▸ **WHAT IS NEEDED**: Write out all of the data without omission, exactly as shown.

========================================

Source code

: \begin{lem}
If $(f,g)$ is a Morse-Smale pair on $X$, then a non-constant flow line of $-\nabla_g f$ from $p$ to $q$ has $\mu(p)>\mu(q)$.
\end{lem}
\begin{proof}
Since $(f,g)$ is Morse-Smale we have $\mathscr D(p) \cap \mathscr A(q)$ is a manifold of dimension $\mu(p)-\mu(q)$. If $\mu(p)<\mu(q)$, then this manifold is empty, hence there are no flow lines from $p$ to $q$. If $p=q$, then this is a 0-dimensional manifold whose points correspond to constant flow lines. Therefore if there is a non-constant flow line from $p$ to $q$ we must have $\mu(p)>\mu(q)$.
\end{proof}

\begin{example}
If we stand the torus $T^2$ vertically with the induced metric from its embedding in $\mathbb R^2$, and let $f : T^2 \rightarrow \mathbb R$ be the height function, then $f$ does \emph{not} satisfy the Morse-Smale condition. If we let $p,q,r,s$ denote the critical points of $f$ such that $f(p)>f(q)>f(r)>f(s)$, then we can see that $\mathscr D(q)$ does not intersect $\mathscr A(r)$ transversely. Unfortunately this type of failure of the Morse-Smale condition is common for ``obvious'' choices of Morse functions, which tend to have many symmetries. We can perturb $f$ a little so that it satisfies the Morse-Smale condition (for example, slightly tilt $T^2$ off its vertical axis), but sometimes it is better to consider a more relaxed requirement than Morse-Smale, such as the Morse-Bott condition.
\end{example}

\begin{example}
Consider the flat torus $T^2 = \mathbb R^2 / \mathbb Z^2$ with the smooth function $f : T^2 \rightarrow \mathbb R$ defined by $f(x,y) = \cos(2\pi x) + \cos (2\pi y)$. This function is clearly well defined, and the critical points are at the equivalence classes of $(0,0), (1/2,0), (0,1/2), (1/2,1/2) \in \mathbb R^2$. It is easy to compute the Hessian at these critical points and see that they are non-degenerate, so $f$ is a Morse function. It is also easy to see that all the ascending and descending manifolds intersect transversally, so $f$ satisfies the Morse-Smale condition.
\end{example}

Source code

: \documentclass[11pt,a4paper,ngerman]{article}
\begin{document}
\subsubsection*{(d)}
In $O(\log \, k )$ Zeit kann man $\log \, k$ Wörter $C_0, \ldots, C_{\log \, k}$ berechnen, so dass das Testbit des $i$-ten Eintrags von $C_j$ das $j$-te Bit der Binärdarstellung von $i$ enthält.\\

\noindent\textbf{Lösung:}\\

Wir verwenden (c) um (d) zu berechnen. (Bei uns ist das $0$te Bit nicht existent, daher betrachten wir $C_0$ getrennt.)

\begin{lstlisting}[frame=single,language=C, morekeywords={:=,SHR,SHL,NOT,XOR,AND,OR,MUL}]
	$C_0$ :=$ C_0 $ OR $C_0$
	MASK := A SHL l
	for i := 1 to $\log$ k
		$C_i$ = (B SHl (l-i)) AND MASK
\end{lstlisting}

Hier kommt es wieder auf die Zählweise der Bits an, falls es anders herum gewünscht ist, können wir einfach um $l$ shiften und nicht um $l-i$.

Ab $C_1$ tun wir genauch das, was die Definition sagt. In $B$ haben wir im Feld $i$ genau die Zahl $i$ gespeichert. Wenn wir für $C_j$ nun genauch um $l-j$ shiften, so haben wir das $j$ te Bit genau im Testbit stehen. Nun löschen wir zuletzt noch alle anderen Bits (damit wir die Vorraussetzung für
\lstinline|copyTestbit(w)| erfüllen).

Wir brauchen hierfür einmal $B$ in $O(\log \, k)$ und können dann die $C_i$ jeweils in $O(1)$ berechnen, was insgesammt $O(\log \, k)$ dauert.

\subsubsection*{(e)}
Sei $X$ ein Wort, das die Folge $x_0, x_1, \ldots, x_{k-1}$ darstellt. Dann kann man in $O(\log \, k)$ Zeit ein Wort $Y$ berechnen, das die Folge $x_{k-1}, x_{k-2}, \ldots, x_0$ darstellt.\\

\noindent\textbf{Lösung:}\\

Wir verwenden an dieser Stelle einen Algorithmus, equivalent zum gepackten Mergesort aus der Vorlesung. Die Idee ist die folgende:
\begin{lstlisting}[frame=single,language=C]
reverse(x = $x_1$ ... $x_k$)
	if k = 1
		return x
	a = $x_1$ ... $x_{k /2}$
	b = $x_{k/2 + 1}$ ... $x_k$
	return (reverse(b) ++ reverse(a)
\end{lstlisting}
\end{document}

========================================

▸ **TASK OUTPUT**:
Source code

: \begin{lem}
If $(f,g)$ is a Morse-Smale pair on $X$, then a non-constant flow line of $-\nabla_g f$ from $p$ to $q$ has $\mu(p)>\mu(q)$.
\end{lem}
\begin{proof}
Since $(f,g)$ is Morse-Smale we have $\mathscr D(p) \cap \mathscr A(q)$ is a manifold of dimension $\mu(p)-\mu(q)$. If $\mu(p)<\mu(q)$, then this manifold is empty, hence there are no flow lines from $p$ to $q$. If $p=q$, then this is a 0-dimensional manifold whose points correspond to constant flow lines. Therefore if there is a non-constant flow line from $p$ to $q$ we must have $\mu(p)>\mu(q)$.
\end{proof}

\begin{example}
If we stand the torus $T^2$ vertically with the induced metric from its embedding in $\mathbb R^2$, and let $f : T^2 \rightarrow \mathbb R$ be the height function, then $f$ does \emph{not} satisfy the Morse-Smale condition. If we let $p,q,r,s$ denote the critical points of $f$ such that $f(p)>f(q)>f(r)>f(s)$, then we can see that $\mathscr D(q)$ does not intersect $\mathscr A(r)$ transversely. Unfortunately this type of failure of the Morse-Smale condition is common for ``obvious'' choices of Morse functions, which tend to have many symmetries. We can perturb $f$ a little so that it satisfies the Morse-Smale condition (for example, slightly tilt $T^2$ off its vertical axis), but sometimes it is better to consider a more relaxed requirement than Morse-Smale, such as the Morse-Bott condition.
\end{example}

\begin{example}
Consider the flat torus $T^2 = \mathbb R^2 / \mathbb Z^2$ with the smooth function $f : T^2 \rightarrow \mathbb R$ defined by $f(x,y) = \cos(2\pi x) + \cos (2\pi y)$. This function is clearly well defined, and the critical points are at the equivalence classes of $(0,0), (1/2,0), (0,1/2), (1/2,1/2) \in \mathbb R^2$. It is easy to compute the Hessian at these critical points and see that they are non-degenerate, so $f$ is a Morse function. It is also easy to see that all the ascending and descending manifolds intersect transversally, so $f$ satisfies the Morse-Smale condition.
\end{example}

Source code

: \documentclass[11pt,a4paper,ngerman]{article}
\begin{document}
\subsubsection*{(d)}
In $O(\log \, k )$ Zeit kann man $\log \, k$ Wörter $C_0, \ldots, C_{\log \, k}$ berechnen, so dass das Testbit des $i$-ten Eintrags von $C_j$ das $j$-te Bit der Binärdarstellung von $i$ enthält.\\

\noindent\textbf{Lösung:}\\

Wir verwenden (c) um (d) zu berechnen. (Bei uns ist das $0$te Bit nicht existent, daher betrachten wir $C_0$ getrennt.)

\begin{lstlisting}[frame=single,language=C, morekeywords={:=,SHR,SHL,NOT,XOR,AND,OR,MUL}]
	$C_0$ :=$ C_0 $ OR $C_0$
	MASK := A SHL l
	for i := 1 to $\log$ k
		$C_i$ = (B SHl (l-i)) AND MASK
\end{lstlisting}

Hier kommt es wieder auf die Zählweise der Bits an, falls es anders herum gewünscht ist, können wir einfach um $l$ shiften und nicht um $l-i$.

Ab $C_1$ tun wir genauch das, was die Definition sagt. In $B$ haben wir im Feld $i$ genau die Zahl $i$ gespeichert. Wenn wir für $C_j$ nun genauch um $l-j$ shiften, so haben wir das $j$ te Bit genau im Testbit stehen. Nun löschen wir zuletzt noch alle anderen Bits (damit wir die Vorraussetzung für
\lstinline|copyTestbit(w)| erfüllen).

Wir brauchen hierfür einmal $B$ in $O(\log \, k)$ und können dann die $C_i$ jeweils in $O(1)$ berechnen, was insgesammt $O(\log \, k)$ dauert.

\subsubsection*{(e)}
Sei $X$ ein Wort, das die Folge $x_0, x_1, \ldots, x_{k-1}$ darstellt. Dann kann man in $O(\log \, k)$ Zeit ein Wort $Y$ berechnen, das die Folge $x_{k-1}, x_{k-2}, \ldots, x_0$ darstellt.\\

\noindent\textbf{Lösung:}\\

Wir verwenden an dieser Stelle einen Algorithmus, equivalent zum gepackten Mergesort aus der Vorlesung. Die Idee ist die folgende:
\begin{lstlisting}[frame=single,language=C]
reverse(x = $x_1$ ... $x_k$)
	if k = 1
		return x
	a = $x_1$ ... $x_{k /2}$
	b = $x_{k/2 + 1}$ ... $x_k$
	return (reverse(b) ++ reverse(a)
\end{lstlisting}
\end{document}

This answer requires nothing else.